Aurix CAN communication performance issues

Please provide the following info (check/uncheck the boxes after creating this topic):
Software Version
DRIVE OS Linux 5.2.6
DRIVE OS Linux 5.2.6 and DriveWorks 4.0
DRIVE OS Linux 5.2.0
DRIVE OS Linux 5.2.0 and DriveWorks 3.5
[*] NVIDIA DRIVE™ Software 10.0 (Linux)
NVIDIA DRIVE™ Software 9.0 (Linux)
other DRIVE OS version
other

Target Operating System
[*] Linux
QNX
other

Hardware Platform
[*] NVIDIA DRIVE™ AGX Xavier DevKit (E3550)
NVIDIA DRIVE™ AGX Pegasus DevKit (E3550)
other

SDK Manager Version
1.8.0.10363
other

Host Machine Version
[*] native Ubuntu 18.04
other

Hi everyone,

We are using DRIVE AGX Xavier platform and our application requires 4 CAN buses in order to communicate with the vehicle.

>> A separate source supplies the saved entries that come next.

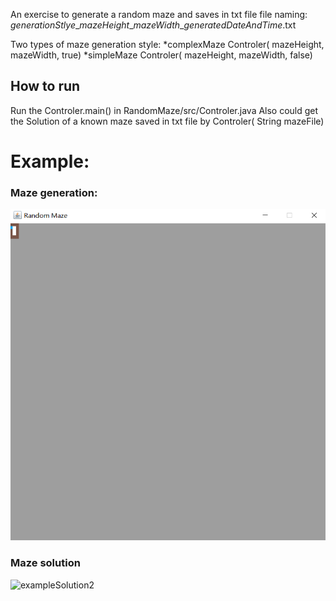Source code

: An exercise to generate a random maze and saves in txt file
file naming: *generationStlye*\_*mazeHeight*\_*mazeWidth*\_*generatedDateAndTime*.txt

Two types of maze generation style:
*complexMaze    Controler( mazeHeight, mazeWidth, true)
*simpleMaze     Controler( mazeHeight, mazeWidth, false)

## How to run 
Run the Controler.main() in RandomMaze/src/Controler.java 
Also could get the Solution of a known maze saved in txt file by Controler( String mazeFile)

# Example:

### Maze generation:
![exampleGeneration2](https://github.com/FeiZhao0531/MazeSolution/blob/master/raw/exampleGeneration2.gif)

### Maze solution
![exampleSolution2](https://github.com/FeiZhao0531/RandomMaze/blob/master/raw/exampleSolution2.gif)
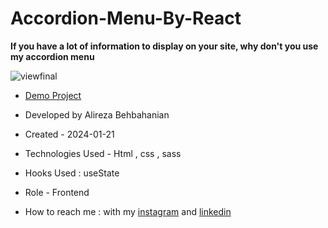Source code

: # Accordion-Menu-By-React

**If you have a lot of information to display on your site, why don't you use my accordion menu**

![viewfinal](![preview](https://github.com/alirezabeb/firstprojectsass/assets/155749930/088b881e-480b-46c3-a7a4-2fb7dc0770e1)
)

- [Demo Project](https://alirezabeb.github.io/firstprojectsass/)

- Developed by Alireza Behbahanian

- Created - 2024-01-21

- Technologies Used - Html , css , sass

- Hooks Used : useState 

- Role - Frontend

- How to reach me : with my [instagram](instagram.com/alireza_behweb/) and [linkedin](https://www.linkedin.com/in/alireza-behbahanian-90b980160/)

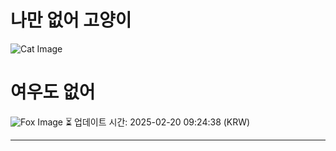 
# 나만 없어 고양이

![Cat Image](https://cdn2.thecatapi.com/images/d4d.jpg)

# 여우도 없어
![Fox Image](https://randomfox.ca/images/56.jpg)
⏳ 업데이트 시간: 2025-02-20 09:24:38 (KRW)

---
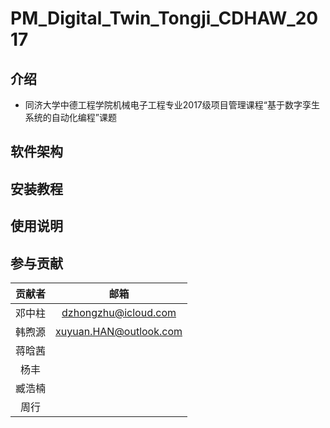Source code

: # PM_Digital_Twin_Tongji_CDHAW_2017

## 介绍

- 同济大学中德工程学院机械电子工程专业2017级项目管理课程“基于数字孪生系统的自动化编程”课题

## 软件架构

## 安装教程

## 使用说明

## 参与贡献
| 贡献者 |          邮箱          |
| :----: | :--------------------: |
| 邓中柱 |  dzhongzhu@icloud.com  |
| 韩煦源 | xuyuan.HAN@outlook.com |
| 蒋晗茜 |                        |
|  杨丰  |                        |
| 臧浩楠 |                        |
|  周行  |                        |
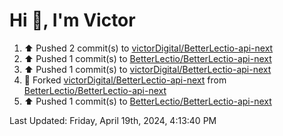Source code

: <h1>Hi 👋, I'm Victor </h1>

<!--RECENT_ACTIVITY:start-->
1. ⬆️ Pushed 2 commit(s) to [victorDigital/BetterLectio-api-next](https://github.com/victorDigital/BetterLectio-api-next)<br>
2. ⬆️ Pushed 1 commit(s) to [BetterLectio/BetterLectio-api-next](https://github.com/BetterLectio/BetterLectio-api-next)<br>
3. ⬆️ Pushed 1 commit(s) to [victorDigital/BetterLectio-api-next](https://github.com/victorDigital/BetterLectio-api-next)<br>
4. 🔱 Forked [victorDigital/BetterLectio-api-next](https://github.com/victorDigital/BetterLectio-api-next) from [BetterLectio/BetterLectio-api-next](https://github.com/BetterLectio/BetterLectio-api-next)<br>
5. ⬆️ Pushed 1 commit(s) to [BetterLectio/BetterLectio-api-next](https://github.com/BetterLectio/BetterLectio-api-next)<br>
<!--RECENT_ACTIVITY:end-->

<!--RECENT_ACTIVITY:last_update-->
Last Updated: Friday, April 19th, 2024, 4:13:40 PM
<!--RECENT_ACTIVITY:last_update_end-->
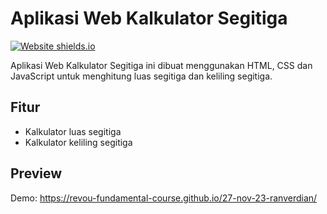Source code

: # Aplikasi Web Kalkulator Segitiga

[![Website shields.io](https://img.shields.io/website-up-down-green-red/http/shields.io.svg)](http://shields.io/)

Aplikasi Web Kalkulator Segitiga ini dibuat menggunakan HTML, CSS dan JavaScript untuk menghitung luas segitiga dan keliling segitiga.

## Fitur

- Kalkulator luas segitiga
- Kalkulator keliling segitiga

## Preview

Demo: https://revou-fundamental-course.github.io/27-nov-23-ranverdian/
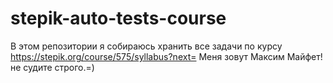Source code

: ﻿# stepik-auto-tests-course
В этом репозитории я собираюсь хранить все задачи по курсу https://stepik.org/course/575/syllabus?next=
Меня зовут Максим Майфет! не судите строго.=)
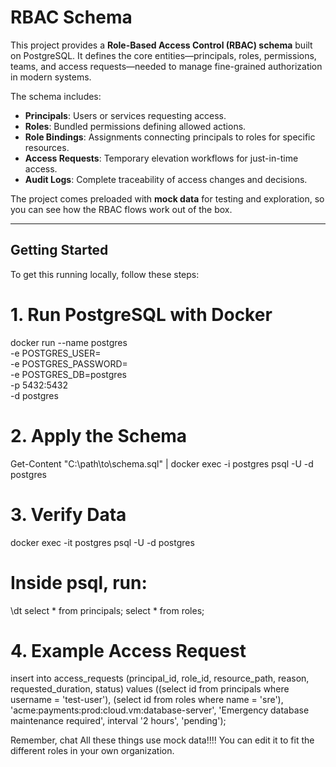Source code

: # RBAC Schema

This project provides a **Role-Based Access Control (RBAC) schema** built on PostgreSQL. It defines the core entities—principals, roles, permissions, teams, and access requests—needed to manage fine-grained authorization in modern systems.

The schema includes:
- **Principals**: Users or services requesting access.
- **Roles**: Bundled permissions defining allowed actions.
- **Role Bindings**: Assignments connecting principals to roles for specific resources.
- **Access Requests**: Temporary elevation workflows for just-in-time access.
- **Audit Logs**: Complete traceability of access changes and decisions.

The project comes preloaded with **mock data** for testing and exploration, so you can see how the RBAC flows work out of the box.

---

## Getting Started

To get this running locally, follow these steps:


# 1. Run PostgreSQL with Docker
docker run --name postgres \
  -e POSTGRES_USER=<YourName> \
  -e POSTGRES_PASSWORD=<YourPassword> \
  -e POSTGRES_DB=postgres \
  -p 5432:5432 \
  -d postgres

# 2. Apply the Schema
Get-Content "C:\path\to\schema.sql" | docker exec -i postgres psql -U <YourName> -d postgres

# 3. Verify Data
docker exec -it postgres psql -U <YourName> -d postgres

# Inside psql, run:
\dt
select * from principals;
select * from roles;

# 4. Example Access Request
insert into access_requests (principal_id, role_id, resource_path, reason, requested_duration, status) values
((select id from principals where username = 'test-user'),
 (select id from roles where name = 'sre'),
 'acme:payments:prod:cloud.vm:database-server',
 'Emergency database maintenance required',
 interval '2 hours',
 'pending');



Remember, chat 
All these things use mock data!!!!
You can edit it to fit the different roles in your own organization.
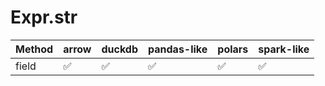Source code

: # Expr.str

| Method       | arrow              | duckdb             | pandas-like        | polars             | spark-like         |
|--------------|--------------------|--------------------|--------------------|--------------------|--------------------|
| field        | :white_check_mark: | :white_check_mark: | :white_check_mark: | :white_check_mark: | :white_check_mark: |
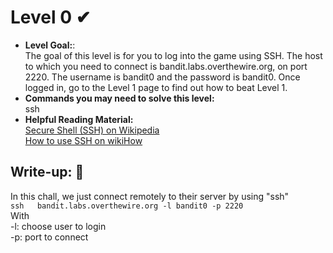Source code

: # Level 0 ✔
- **Level Goal:**:<br>
The goal of this level is for you to log into the game using SSH. The host to which you need to connect is bandit.labs.overthewire.org, on port 2220. The username is bandit0 and the password is bandit0. Once logged in, go to the Level 1 page to find out how to beat Level 1.<br>
- **Commands you may need to solve this level:**<br>
ssh<br>
- **Helpful Reading Material:**<br>
[Secure Shell (SSH) on Wikipedia](https://en.wikipedia.org/wiki/Secure_Shell)<br>
[How to use SSH on wikiHow](https://www.wikihow.com/Use-SSH)<br>
## Write-up: 📝<br>
In this chall, we just connect remotely to their server by using "ssh" <br>
`ssh   bandit.labs.overthewire.org -l bandit0 -p 2220`<br>
With<br>
-l: choose user to login<br>
-p: port to connect<br>
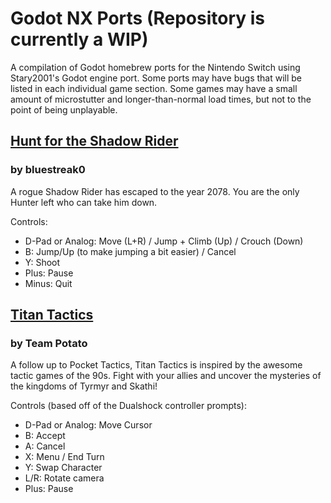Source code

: # Godot NX Ports (Repository is currently a WIP)
A compilation of Godot homebrew ports for the Nintendo Switch using Stary2001's Godot engine port. Some ports may have bugs that will be listed in each individual game section. Some games may have a small amount of microstutter and longer-than-normal load times, but not to the point of being unplayable. 

## [Hunt for the Shadow Rider](https://github.com/faithvoid/GodotNXPorts/releases/tag/HuntForTheShadowRider) 
### by bluestreak0
A rogue Shadow Rider has escaped to the year 2078. You are the only Hunter left who can take him down.

Controls:
- D-Pad or Analog: Move (L+R) / Jump + Climb (Up) / Crouch (Down)
- B: Jump/Up (to make jumping a bit easier) / Cancel
- Y: Shoot
- Plus: Pause
- Minus: Quit

## [Titan Tactics](https://github.com/faithvoid/GodotNXPorts/releases/tag/TitanTactics)
### by Team Potato
A follow up to Pocket Tactics, Titan Tactics is inspired by the awesome tactic games of the 90s. Fight with your allies and uncover the mysteries of the kingdoms of Tyrmyr and Skathi!

Controls (based off of the Dualshock controller prompts):
- D-Pad or Analog: Move Cursor
- B: Accept
- A: Cancel
- X: Menu / End Turn
- Y: Swap Character
- L/R: Rotate camera
- Plus: Pause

As mentioned on the documentation, only CAN 2 and 6 are directly accessed from the Xavier processors, while all remaining 4 channels are accessed from the MCU Aurix processor.

Since our system requires 4 CAN buses, we have opted to use the Aurix CAN configuration and we are in the middle of performing the first tests. During testing we noticed that the Aurix CAN buses present quite poor performance, since the period of the messages is not always steady at 10ms.

On the plot below you can see the performance of aurix can when running the default sample with command:

./sample_canbus_logger --driver=can.aurix --params=ip=10.42.0.146,bus=a,config-file=/usr/local/driveworks/data/samples/sensors/can/EasyCanConfigFile.conf --send_i_understand_implications=10 --send_id=150 --send_size=8

As you can see, from the 4000 recorded samples, the period is almost always maintained at 10ms but every now and then the period spikes to 20,30,40 and even 100 or 110 ms, which is not acceptable for a robust CAN communication.

For comparison, when running the exact same sample with same arguments, using socket CAN the performance is perfect.

./sample_canbus_logger --driver=can.socket --params=device=can0 --send_i_understand_implications=10 --send_id=150 --send_size=8

As you can see on the caption below, for 4000 samples the period is constantly maintained at 10ms with very little error at ~5%.

What is going wrong here? Is there an inherit problem with Aurix CAN interface that creates these delays and can we configure Aurix CAN in another more robust way?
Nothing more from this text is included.